Hobart, Tasmania is located at 42 degrees south latitude, just 2692 kilometres from the nearest Antarctic continental base, the French station at Dumont d’Urville. The closest Australian research station at Macquarie Island is just 1500 kilometres distant and the Australian Antarctic Division’s Casey Station is 3430 kilometres away, served by an air link from Hobart International Airport. This location makes the city of Hobart Australia’s Antarctic port and a thriving centre for science, logistics, shipping and crew transport servicing the Southern Ocean, Sub-Antarctic Islands and Antarctica itself.

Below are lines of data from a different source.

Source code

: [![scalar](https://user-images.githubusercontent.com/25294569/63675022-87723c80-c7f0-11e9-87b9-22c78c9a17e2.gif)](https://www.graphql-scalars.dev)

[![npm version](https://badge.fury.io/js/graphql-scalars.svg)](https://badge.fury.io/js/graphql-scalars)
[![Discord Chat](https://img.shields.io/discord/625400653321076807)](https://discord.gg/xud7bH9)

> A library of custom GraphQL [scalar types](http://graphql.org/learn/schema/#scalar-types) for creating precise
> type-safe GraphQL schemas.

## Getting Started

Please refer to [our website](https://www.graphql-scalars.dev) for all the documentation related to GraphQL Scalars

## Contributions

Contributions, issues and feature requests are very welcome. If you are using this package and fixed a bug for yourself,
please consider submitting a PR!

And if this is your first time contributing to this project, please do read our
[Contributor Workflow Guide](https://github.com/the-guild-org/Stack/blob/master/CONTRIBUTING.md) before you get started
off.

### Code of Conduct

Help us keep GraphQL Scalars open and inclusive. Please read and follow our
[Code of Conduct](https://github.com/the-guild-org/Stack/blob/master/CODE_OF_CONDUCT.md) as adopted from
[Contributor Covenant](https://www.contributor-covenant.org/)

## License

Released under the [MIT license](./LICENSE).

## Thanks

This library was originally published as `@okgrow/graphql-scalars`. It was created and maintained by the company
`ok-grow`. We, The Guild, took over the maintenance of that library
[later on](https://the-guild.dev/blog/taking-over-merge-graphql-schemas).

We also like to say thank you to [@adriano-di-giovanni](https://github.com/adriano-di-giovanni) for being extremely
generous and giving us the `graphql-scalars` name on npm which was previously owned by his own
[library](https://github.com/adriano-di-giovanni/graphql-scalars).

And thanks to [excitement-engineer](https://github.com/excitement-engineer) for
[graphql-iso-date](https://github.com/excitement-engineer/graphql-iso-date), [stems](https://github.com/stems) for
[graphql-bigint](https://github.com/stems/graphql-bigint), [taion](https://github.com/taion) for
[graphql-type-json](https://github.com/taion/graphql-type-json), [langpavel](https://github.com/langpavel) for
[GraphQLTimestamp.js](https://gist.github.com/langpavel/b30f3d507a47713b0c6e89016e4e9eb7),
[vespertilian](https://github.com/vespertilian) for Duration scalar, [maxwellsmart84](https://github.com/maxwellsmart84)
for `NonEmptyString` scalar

It’s often quoted that there are more Antarctic scientists located in Hobart than in any other city in the world and several important organisations are based here. These include the Institute for Marine and Antarctic Studies (IMAS), the Australian Antarctic Division (AAD), the Commission for the Conservation of Marine Living Resources (CCAMLR), the CSIRO Marine and Atmospheric Research Institute, the Antarctic Climate and Ecosystems Cooperative Research Centre (ACE-CRC) and the University of Tasmania (UTAS). This impressive array of scientific expertise is just part of the Antarctic community found in Tasmania. Hundreds of staff at the AAD support the recruitment and training of Antarctic expeditioners and the operation of shipping and transport services. Dozens of companies supply food, fuel, specialised equipment and services to support Australia’s Antarctic program as well as the French and Chinese Antarctic programs.

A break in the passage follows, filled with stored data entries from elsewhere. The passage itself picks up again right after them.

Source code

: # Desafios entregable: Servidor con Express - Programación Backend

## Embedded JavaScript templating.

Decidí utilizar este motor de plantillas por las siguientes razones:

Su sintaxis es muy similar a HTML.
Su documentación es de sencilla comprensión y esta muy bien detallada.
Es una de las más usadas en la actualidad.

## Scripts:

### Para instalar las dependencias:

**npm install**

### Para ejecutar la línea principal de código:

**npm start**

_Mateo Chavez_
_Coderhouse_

Each season, hundreds of people in Hobart prepare for the program of explorations, research, maintenance and re-supply that will begin as soon as sea ice conditions in the Southern Ocean allow. The Australian icebreaker Aurora Australis and the French Antarctic ship L’Astrolabe are familiar sights on the Hobart docks and now they begin to take on stores and supplies for the coming summer. We believe this is an appropriate time to celebrate the work of the Antarctic community and the huge contribution it makes to the social fabric and working economy of Tasmania.

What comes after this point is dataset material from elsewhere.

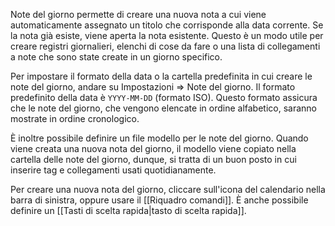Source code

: Note del giorno permette di creare una nuova nota a cui viene automaticamente assegnato un titolo che corrisponde alla data corrente. Se la nota già esiste, viene aperta la nota esistente. Questo è un modo utile per creare registri giornalieri, elenchi di cose da fare o una lista di collegamenti a note che sono state create in un giorno specifico.

Per impostare il formato della data o la cartella predefinita in cui creare le note del giorno, andare su Impostazioni => Note del giorno. Il formato predefinito della data è `YYYY-MM-DD` (formato ISO). Questo formato assicura che le note del giorno, che vengono elencate in ordine alfabetico, saranno mostrate in ordine cronologico.

È inoltre possibile definire un file modello per le note del giorno. Quando viene creata una nuova nota del giorno, il modello viene copiato nella cartella delle note del giorno, dunque, si tratta di un buon posto in cui inserire tag e collegamenti usati quotidianamente.

Per creare una nuova nota del giorno, cliccare sull'icona del calendario nella barra di sinistra, oppure usare il [[Riquadro comandi]]. È anche possibile definire un [[Tasti di scelta rapida|tasto di scelta rapida]].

With a series of exhibitions, open days, school excursions, entertainments and lectures, we want to bring the Antarctic to you over four days, from Thursday 8 September to Sunday 11 September, 2016. Join us for a fascinating look at the work we do in the coldest, highest, driest and windiest place on earth. Meet the expeditioners and scientists, the tradespeople and the chefs, the communications experts and the technicians who support Australia’s leading role in the Antarctic and Southern Ocean. You will be intrigued, surprised, entertained and amused at the details of how people live and work at -40 degrees Celsius, or go for a refreshing dip when the temperature climbs to zero!
Best of all, thanks to the support of our many friends and sponsors, admission to almost all Antarctic Festival events is completely free to the public. Where we do ask for a donation, it’s to support the vital work of the Mawson’s Huts Foundation, who preserve a unique part of Australia’s Antarctic heritage: Douglas Mawson’s 1912 expedition huts at Commonwealth Bay in East Antarctica.